Lightweight Directory Access Protocol (LDAP) overview
Lightweight Directory Access Protocol (LDAP) is an industry standard access method to directory services. A directory service is a repository of resource information about multiple systems and services within a distributed environment; and it provides client and server access to these resources.
Each database server instance publishes its existence to an LDAP server and provides database information to the LDAP directory when the databases are created. When a client connects to a database, the catalog information for the server can be retrieved from the LDAP directory. Each client is no longer required to store catalog information locally on each machine. Client applications search the LDAP directory for information required to connect to the database.

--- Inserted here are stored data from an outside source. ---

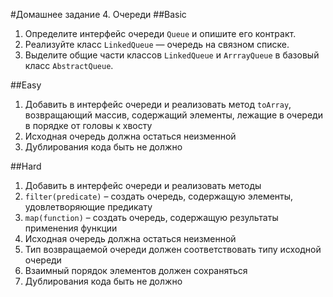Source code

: #Домашнее задание 4. Очереди
##Basic
1. Определите интерфейс очереди `Queue` и опишите его контракт.
2. Реализуйте класс `LinkedQueue` — очередь на связном списке.
3. Выделите общие части классов `LinkedQueue` и `ArrrayQueue` в базовый класс `AbstractQueue`.

##Easy
1. Добавить в интерфейс очереди и реализовать метод `toArray`, возвращающий массив, содержащий элементы, лежащие в очереди в порядке от головы к хвосту
2. Исходная очередь должна остаться неизменной
3. Дублирования кода быть не должно

##Hard
1. Добавить в интерфейс очереди и реализовать методы
2. `filter(predicate)` – создать очередь, содержащую элементы, удовлетворяющие предикату
4. `map(function)` – создать очередь, содержащую результаты применения функции
5. Исходная очередь должна остаться неизменной
6. Тип возвращаемой очереди должен соответствовать типу исходной очереди
7. Взаимный порядок элементов должен сохраняться
8. Дублирования кода быть не должно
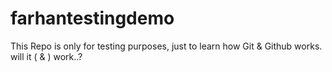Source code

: # farhantestingdemo
This Repo is only for testing purposes, just to learn how Git &amp; Github works.
<br>
will it ( & ) work..? 

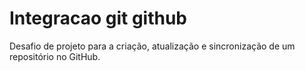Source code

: # Integracao git github
Desafio de projeto para a criação, atualização e sincronização de um repositório no GitHub. 
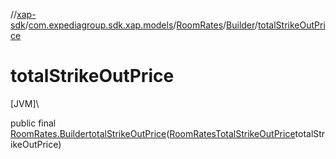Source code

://[xap-sdk](../../../../index.md)/[com.expediagroup.sdk.xap.models](../../index.md)/[RoomRates](../index.md)/[Builder](index.md)/[totalStrikeOutPrice](total-strike-out-price.md)

# totalStrikeOutPrice

[JVM]\

public final [RoomRates.Builder](index.md)[totalStrikeOutPrice](total-strike-out-price.md)([RoomRatesTotalStrikeOutPrice](../../-room-rates-total-strike-out-price/index.md)totalStrikeOutPrice)
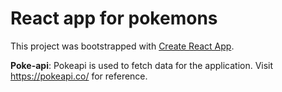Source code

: # React app for pokemons

This project was bootstrapped with [Create React App](https://github.com/facebook/create-react-app).

**Poke-api**:
Pokeapi is used to fetch data for the application. Visit https://pokeapi.co/ for reference.

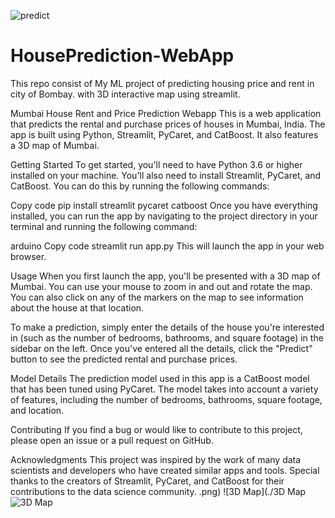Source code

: ![predict](https://user-images.githubusercontent.com/54443931/227762232-de2cae76-7bac-4170-9bc0-fb7442036d8a.PNG)
# HousePrediction-WebApp
This repo consist of My ML project of predicting housing price and rent in city of Bombay. with 3D interactive map using streamlit.

Mumbai House Rent and Price Prediction Webapp
This is a web application that predicts the rental and purchase prices of houses in Mumbai, India. The app is built using Python, Streamlit, PyCaret, and CatBoost. It also features a 3D map of Mumbai.

Getting Started
To get started, you'll need to have Python 3.6 or higher installed on your machine. You'll also need to install Streamlit, PyCaret, and CatBoost. You can do this by running the following commands:

Copy code
pip install streamlit pycaret catboost
Once you have everything installed, you can run the app by navigating to the project directory in your terminal and running the following command:

arduino
Copy code
streamlit run app.py
This will launch the app in your web browser.

Usage
When you first launch the app, you'll be presented with a 3D map of Mumbai. You can use your mouse to zoom in and out and rotate the map. You can also click on any of the markers on the map to see information about the house at that location.

To make a prediction, simply enter the details of the house you're interested in (such as the number of bedrooms, bathrooms, and square footage) in the sidebar on the left. Once you've entered all the details, click the "Predict" button to see the predicted rental and purchase prices.

Model Details
The prediction model used in this app is a CatBoost model that has been tuned using PyCaret. The model takes into account a variety of features, including the number of bedrooms, bathrooms, square footage, and location.

Contributing
If you find a bug or would like to contribute to this project, please open an issue or a pull request on GitHub.

Acknowledgments
This project was inspired by the work of many data scientists and developers who have created similar apps and tools. Special thanks to the creators of Streamlit, PyCaret, and CatBoost for their contributions to the data science community.
.png)
![3D Map](./3D Map![3D Map](https://user-images.githubusercontent.com/54443931/227762128-b1ccafb7-af33-45da-94c5-ba0a20475d08.PNG)



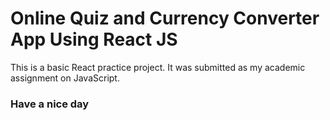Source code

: # Online Quiz and Currency Converter App Using React JS

This is a basic React practice project. It was submitted as my academic assignment on JavaScript.

### Have a nice day
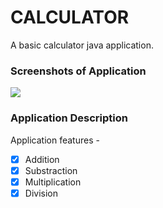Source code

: # CALCULATOR

A basic calculator java application.

### Screenshots of Application
![](assets/cal.png)

### Application Description

Application features -
* [x] Addition
* [x] Substraction
* [x] Multiplication
* [x] Division
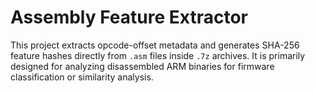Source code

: # Assembly Feature Extractor

This project extracts opcode-offset metadata and generates SHA-256 feature hashes directly from `.asm` files inside `.7z` archives. It is primarily designed for analyzing disassembled ARM binaries for firmware classification or similarity analysis.


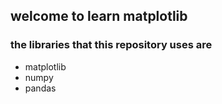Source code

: ## welcome to learn matplotlib

### the libraries that this repository uses are
- matplotlib
- numpy
- pandas
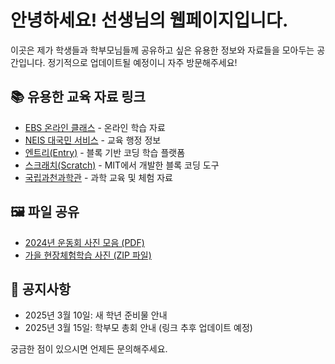 # 안녕하세요! 선생님의 웹페이지입니다.

이곳은 제가 학생들과 학부모님들께 공유하고 싶은 유용한 정보와 자료들을 모아두는 공간입니다.
정기적으로 업데이트될 예정이니 자주 방문해주세요!

## 📚 유용한 교육 자료 링크

* [EBS 온라인 클래스](https://www.ebs.co.kr/onlineClass) - 온라인 학습 자료
* [NEIS 대국민 서비스](https://hes.sen.go.kr/index.do) - 교육 행정 정보
* [엔트리(Entry)](https://playentry.org/) - 블록 기반 코딩 학습 플랫폼
* [스크래치(Scratch)](https://scratch.mit.edu/) - MIT에서 개발한 블록 코딩 도구
* [국립과천과학관](https://www.sciencecenter.go.kr/scipia/) - 과학 교육 및 체험 자료

## 🖼️ 파일 공유

* [2024년 운동회 사진 모음 (PDF)](https://drive.google.com/file/d/1aNF6truSYoSTRSo0A47nvI5e4h7kT1G9/export=download)
* [가을 현장체험학습 사진 (ZIP 파일)](./files/autumn_field_trip.zip)

## 📝 공지사항

* 2025년 3월 10일: 새 학년 준비물 안내
* 2025년 3월 15일: 학부모 총회 안내 (링크 추후 업데이트 예정)

궁금한 점이 있으시면 언제든 문의해주세요.
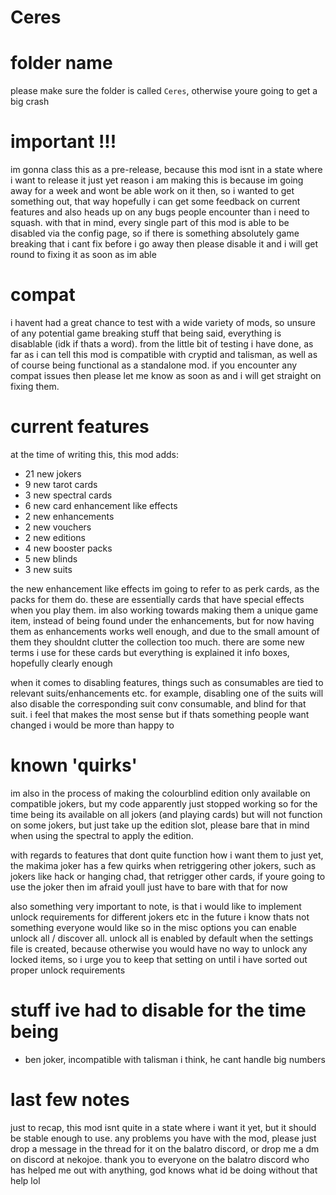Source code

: # Ceres

# folder name

please make sure the folder is called `Ceres`, otherwise youre going to get a big crash

# important !!!

im gonna class this as a pre-release, because this mod isnt in a state where i want to release it just yet
reason i am making this is because im going away for a week and wont be able work on it then, so i wanted
to get something out, that way hopefully i can get some feedback on current features and also heads up on
any bugs people encounter than i need to squash. with that in mind, every single part of this mod is able
to be disabled via the config page, so if there is something absolutely game breaking that i cant fix before
i go away then please disable it and i will get round to fixing it as soon as im able

# compat

i havent had a great chance to test with a wide variety of mods, so unsure of any potential game breaking stuff
that being said, everything is disablable (idk if thats a word). from the little bit of testing i have done, as
far as i can tell this mod is compatible with cryptid and talisman, as well as of course being functional as a 
standalone mod. if you encounter any compat issues then please let me know as soon as and i will get straight on
fixing them.

# current features

at the time of writing this, this mod adds:
- 21 new jokers
- 9 new tarot cards
- 3 new spectral cards
- 6 new card enhancement like effects
- 2 new enhancements
- 2 new vouchers
- 2 new editions
- 4 new booster packs
- 5 new blinds
- 3 new suits

the new enhancement like effects im going to refer to as perk cards, as the packs for them do. these are essentially cards that have
special effects when you play them. im also working towards making them a unique game item, instead of being found under the
enhancements, but for now having them as enhancements works well enough, and due to the small amount of them they shouldnt clutter
the collection too much. there are some new terms i use for these cards but everything is explained it info boxes, hopefully
clearly enough

when it comes to disabling features, things such as consumables are tied to relevant suits/enhancements etc. for example, disabling
one of the suits will also disable the corresponding suit conv consumable, and blind for that suit. i feel that makes the most sense
but if thats something people want changed i would be more than happy to

# known 'quirks'

im also in the process of making the colourblind edition only available on compatible jokers, but my code apparently just
stopped working so for the time being its available on all jokers (and playing cards) but will not function on some jokers,
but just take up the edition slot, please bare that in mind when using the spectral to apply the edition.

with regards to features that dont quite function how i want them to just yet, the makima joker has a few quirks when retriggering
other jokers, such as jokers like hack or hanging chad, that retrigger other cards, if youre going to use the joker then im afraid
youll just have to bare with that for now

also something very important to note, is that i would like to implement unlock requirements for different jokers etc in the future
i know thats not something everyone would like so in the misc options you can enable unlock all / discover all. unlock all is enabled
by default when the settings file is created, because otherwise you would have no way to unlock any locked items, so i urge you to
keep that setting on until i have sorted out proper unlock requirements

# stuff ive had to disable for the time being

- ben joker, incompatible with talisman i think, he cant handle big numbers

# last few notes

just to recap, this mod isnt quite in a state where i want it yet, but it should be stable enough to use. any problems you have with 
the mod, please just drop a message in the thread for it on the balatro discord, or drop me a dm on discord at nekojoe. thank you to
everyone on the balatro discord who has helped me out with anything, god knows what id be doing without that help lol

A caching mechanism exists so that the client only needs to search the LDAP directory server once. After the information is retrieved from the LDAP directory server, it is stored or cached on the local computer based on the values of the dir_cache database manager configuration parameter and the DB2LDAPCACHE registry variable. The dir_cache database manager configuration parameter is used to store database, node, and DCS directory files in a memory cache. The directory cache is used by an application until the application closes. The DB2LDAPCACHE registry variable is used to store database, node, and DCS directory files in a local disk cache.
- If DB2LDAPCACHE=NO and dir_cache=NO, then always read the information from LDAP.
- If DB2LDAPCACHE=NO and dir_cache=YES, then read the information from LDAP once and insert it into the Db2® cache.
- If DB2LDAPCACHE=YES or is not set, then read the information from LDAP once and cache it into the local database, node, and DCS directories.